Don't complain, though. If you can bear the almost nonstop flow of documentaries, it is one of the best viewing periods for those sated with the networks' mindless attempts at entertainment. But you must be willing to sit back and let the news departments show how good they can be when they are unleashed.
As of this moment, there are several excellent documentaries actually scheduled, with others waiting in the wings for time slots. All the specific information as to dates and times in this article are subject to change so, it is a good idea to check local listings in all cases. CBS
June 5, "Is This Any Way To Nominate A President?" Walter Cronkite reporting, late night.
June 14, "CBS Report: Return of the CIA," produced by Judy Crichton.
June 28, "Sadat's Eternal Egypt," Walter Cronkite reporting.
CBS Reports exective director howard Stringer has other interessing specials awaiting air time as well. NBS
June 6, "NBC Report: Is There A Better Way?," (on primaries), Douglas Kiker reporting.
June 24, "NBC White Paper: If Japan Can, Why Can't We?" (on productivity), produced by Reuven Frank with Lloyd Dobrin reporting. ABC
June 12, "ABC Closeup: To Die For Ireland" produced by Alan and Susan Raymond.
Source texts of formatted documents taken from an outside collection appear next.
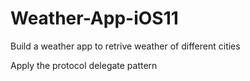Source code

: # Weather-App-iOS11
 
 Build a weather app to retrive weather of different cities
 
 Apply the protocol delegate pattern
 
 
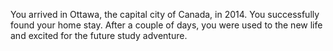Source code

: You arrived in Ottawa, the capital city of Canada, in 2014. You successfully found your home stay. After a couple of days, you were used to the new life and excited for the future study adventure.
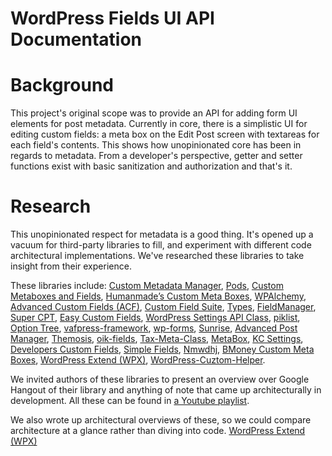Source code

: WordPress Fields UI API Documentation
=====================================

# Background

This project's original scope was to provide an API for adding form UI elements for post metadata. Currently in core, there is a simplistic UI for editing custom fields: a meta box on the Edit Post screen with textareas for each field's contents. This shows how unopinionated core has been in regards to metadata. From a developer's perspective, getter and setter functions exist with basic sanitization and authorization and that's it.

# Research

This unopinionated respect for metadata is a good thing. It's opened up a vacuum for third-party libraries to fill, and experiment with different code architectural implementations. We've researched these libraries to take insight from their experience.

These libraries include: [Custom Metadata Manager](https://github.com/Automattic/custom-metadata), [Pods](http://wordpress.org/plugins/pods/), [Custom Metaboxes and Fields](https://github.com/jaredatch/Custom-Metaboxes-and-Fields-for-WordPress), [Humanmade’s Custom Meta Boxes](https://github.com/humanmade/Custom-Meta-Boxes), [WPAlchemy](https://github.com/farinspace/wpalchemy), [Advanced Custom Fields (ACF)](http://wordpress.org/plugins/advanced-custom-fields/), [Custom Field Suite](http://wordpress.org/plugins/custom-field-suite/), [Types](http://wordpress.org/plugins/types/), [FieldManager](http://fieldmanager.org/), [Super CPT](https://github.com/mboynes/super-cpt), [Easy Custom Fields](http://wordpress.org/plugins/easy-custom-fields/), [WordPress Settings API Class](https://github.com/tareq1988/wordpress-settings-api-class), [piklist](http://wordpress.org/plugins/piklist/), [Option Tree](https://github.com/valendesigns/option-tree), [vafpress-framework](http://vafpress.com/vafpress-framework/), [wp-forms](https://github.com/jbrinley/wp-forms), [Sunrise](https://bitbucket.org/newclarity/sunrise-1), [Advanced Post Manager](http://wordpress.org/plugins/advanced-post-manager/), [Themosis](http://www.themosis.com/), [oik-fields](http://www.oik-plugins.com/oik-plugins/oik-fields-custom-post-type-field-apis/), [Tax-Meta-Class](https://github.com/bainternet/Tax-Meta-Class), [MetaBox](https://github.com/rilwis/meta-box), [KC Settings](http://wordpress.org/plugins/kc-settings/), [Developers Custom Fields](http://wordpress.org/plugins/developers-custom-fields/), [Simple Fields](http://wordpress.org/plugins/simple-fields/), [Nmwdhj](http://wordpress.org/plugins/momtaz-nmwdhj/), [BMoney Custom Meta Boxes](http://briandichiara.com/code/custom-meta-boxes/), [WordPress Extend (WPX)](https://bitbucket.org/alkah3st/wp-extend), [WordPress-Cuztom-Helper](https://github.com/Gizburdt/Wordpress-Cuztom-Helper).

We invited authors of these libraries to present an overview over Google Hangout of their library and anything of note that came up architecturally in development. All these can be found in [a Youtube playlist](https://www.youtube.com/playlist?list=PL3VvzYmI35PD9tDw0WlHYNoe7DVd4nfal).

We also wrote up architectural overviews of these, so we could compare architecture at a glance rather than diving into code. [WordPress Extend (WPX)](postmeta-library-architectural-reviews/wp-extend.md)



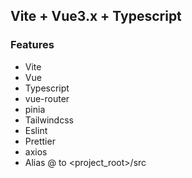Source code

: ## Vite + Vue3.x + Typescript

### Features

-   Vite
-   Vue
-   Typescript
-   vue-router
-   pinia
-   Tailwindcss
-   Eslint
-   Prettier
-   axios
-   Alias @ to <project_root>/src
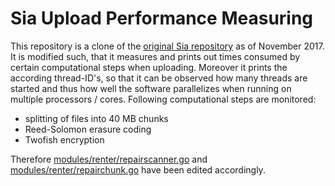 # Sia Upload Performance Measuring

This repository is a clone of the [original Sia repository](https://github.com/NebulousLabs/Sia)
as of November 2017. It is modified such, that it measures and prints out times consumed by certain computational
steps when uploading. Moreover it prints the according thread-ID's, so that it can be observed how many threads are
started and thus how well the software parallelizes when running on multiple processors / cores. Following
computational steps are monitored:
* splitting of files into 40 MB chunks
* Reed-Solomon erasure coding
* Twofish encryption 


Therefore
[modules/renter/repairscanner.go](https://github.com/pachisi456/Sia/blob/master/modules/renter/repairscanner.go)
and [modules/renter/repairchunk.go](https://github.com/pachisi456/Sia/blob/master/modules/renter/repairchunk.go) have
been edited accordingly.
 
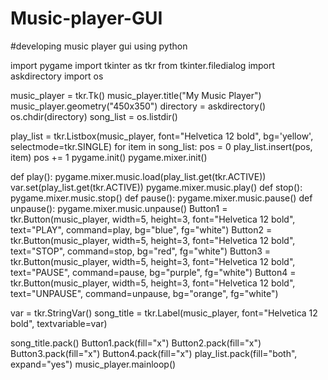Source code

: # Music-player-GUI
#developing music player gui using python

import pygame
import tkinter as tkr
from tkinter.filedialog import askdirectory
import os

music_player = tkr.Tk()
music_player.title("My Music Player")
music_player.geometry("450x350")
directory = askdirectory()
os.chdir(directory)
song_list = os.listdir()

play_list = tkr.Listbox(music_player, font="Helvetica 12 bold", bg='yellow', selectmode=tkr.SINGLE)
for item in song_list:
    pos = 0
    play_list.insert(pos, item)
    pos += 1
pygame.init()
pygame.mixer.init()

def play():
    pygame.mixer.music.load(play_list.get(tkr.ACTIVE))
    var.set(play_list.get(tkr.ACTIVE))
    pygame.mixer.music.play()
def stop():
    pygame.mixer.music.stop()
def pause():
    pygame.mixer.music.pause()
def unpause():
    pygame.mixer.music.unpause()
Button1 = tkr.Button(music_player, width=5, height=3, font="Helvetica 12 bold", text="PLAY", command=play, bg="blue", fg="white")
Button2 = tkr.Button(music_player, width=5, height=3, font="Helvetica 12 bold", text="STOP", command=stop, bg="red", fg="white")
Button3 = tkr.Button(music_player, width=5, height=3, font="Helvetica 12 bold", text="PAUSE", command=pause, bg="purple", fg="white")
Button4 = tkr.Button(music_player, width=5, height=3, font="Helvetica 12 bold", text="UNPAUSE", command=unpause, bg="orange", fg="white")

var = tkr.StringVar() 
song_title = tkr.Label(music_player, font="Helvetica 12 bold", textvariable=var)

song_title.pack()
Button1.pack(fill="x")
Button2.pack(fill="x")
Button3.pack(fill="x")
Button4.pack(fill="x")
play_list.pack(fill="both", expand="yes")
music_player.mainloop()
Another ABC Closeup in the works is a controversial one tentatively titled "Television and Politics" with Richard Reeves reporting. Now scheduled for July 11, it may very well be moved up. Other controversial Closeup documentaries in the works will be scheduled by Closeup executive Pam Hill as soon as they are completed and air time can be extracted from ABC news executives in conjunction with the advertising staffs.
So, together with PBS, all-network coverage of the primaries and presidential campaign, plus the new Turner Cable News Network (which will be doing documentaries as well as alternate news service, June could turn out to be a festival of news and documentaries. Maybe even worth rolling the TV set out of its summer habitat in the closet with the quilt and longjohns.